→ Data listing
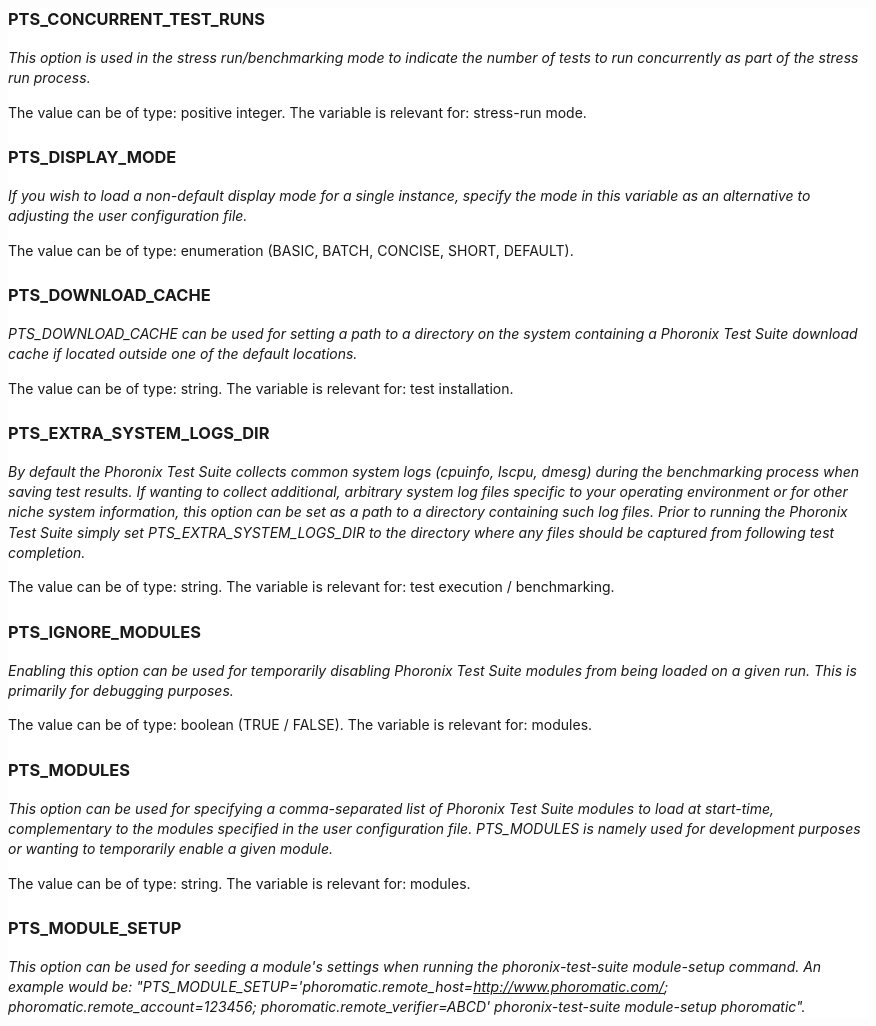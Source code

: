 
### PTS_CONCURRENT_TEST_RUNS
*This option is used in the stress run/benchmarking mode to indicate the number of tests to run concurrently as part of the stress run process.*

The value can be of type: positive integer.
The variable is relevant for: stress-run mode.


### PTS_DISPLAY_MODE
*If you wish to load a non-default display mode for a single instance, specify the mode in this variable as an alternative to adjusting the user configuration file.*

The value can be of type: enumeration (BASIC, BATCH, CONCISE, SHORT, DEFAULT).


### PTS_DOWNLOAD_CACHE
*PTS_DOWNLOAD_CACHE can be used for setting a path to a directory on the system containing a Phoronix Test Suite download cache if located outside one of the default locations.*

The value can be of type: string.
The variable is relevant for: test installation.


### PTS_EXTRA_SYSTEM_LOGS_DIR
*By default the Phoronix Test Suite collects common system logs (cpuinfo, lscpu, dmesg) during the benchmarking process when saving test results. If wanting to collect additional, arbitrary system log files specific to your operating environment or for other niche system information, this option can be set as a path to a directory containing such log files. Prior to running the Phoronix Test Suite simply set PTS_EXTRA_SYSTEM_LOGS_DIR to the directory where any files should be captured from following test completion.*

The value can be of type: string.
The variable is relevant for: test execution / benchmarking.


### PTS_IGNORE_MODULES
*Enabling this option can be used for temporarily disabling Phoronix Test Suite modules from being loaded on a given run. This is primarily for debugging purposes.*

The value can be of type: boolean (TRUE / FALSE).
The variable is relevant for: modules.


### PTS_MODULES
*This option can be used for specifying a comma-separated list of Phoronix Test Suite modules to load at start-time, complementary to the modules specified in the user configuration file. PTS_MODULES is namely used for development purposes or wanting to temporarily enable a given module.*

The value can be of type: string.
The variable is relevant for: modules.


### PTS_MODULE_SETUP
*This option can be used for seeding a module's settings when running the phoronix-test-suite module-setup command. An example would be: "PTS_MODULE_SETUP='phoromatic.remote_host=http://www.phoromatic.com/; phoromatic.remote_account=123456; phoromatic.remote_verifier=ABCD' phoronix-test-suite module-setup phoromatic".*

→ Assignment
Show, from the entries above, every line that includes the string "directory".

→ Answer section
*PTS_DOWNLOAD_CACHE can be used for setting a path to a directory on the system containing a Phoronix Test Suite download cache if located outside one of the default locations.*
*By default the Phoronix Test Suite collects common system logs (cpuinfo, lscpu, dmesg) during the benchmarking process when saving test results. If wanting to collect additional, arbitrary system log files specific to your operating environment or for other niche system information, this option can be set as a path to a directory containing such log files. Prior to running the Phoronix Test Suite simply set PTS_EXTRA_SYSTEM_LOGS_DIR to the directory where any files should be captured from following test completion.*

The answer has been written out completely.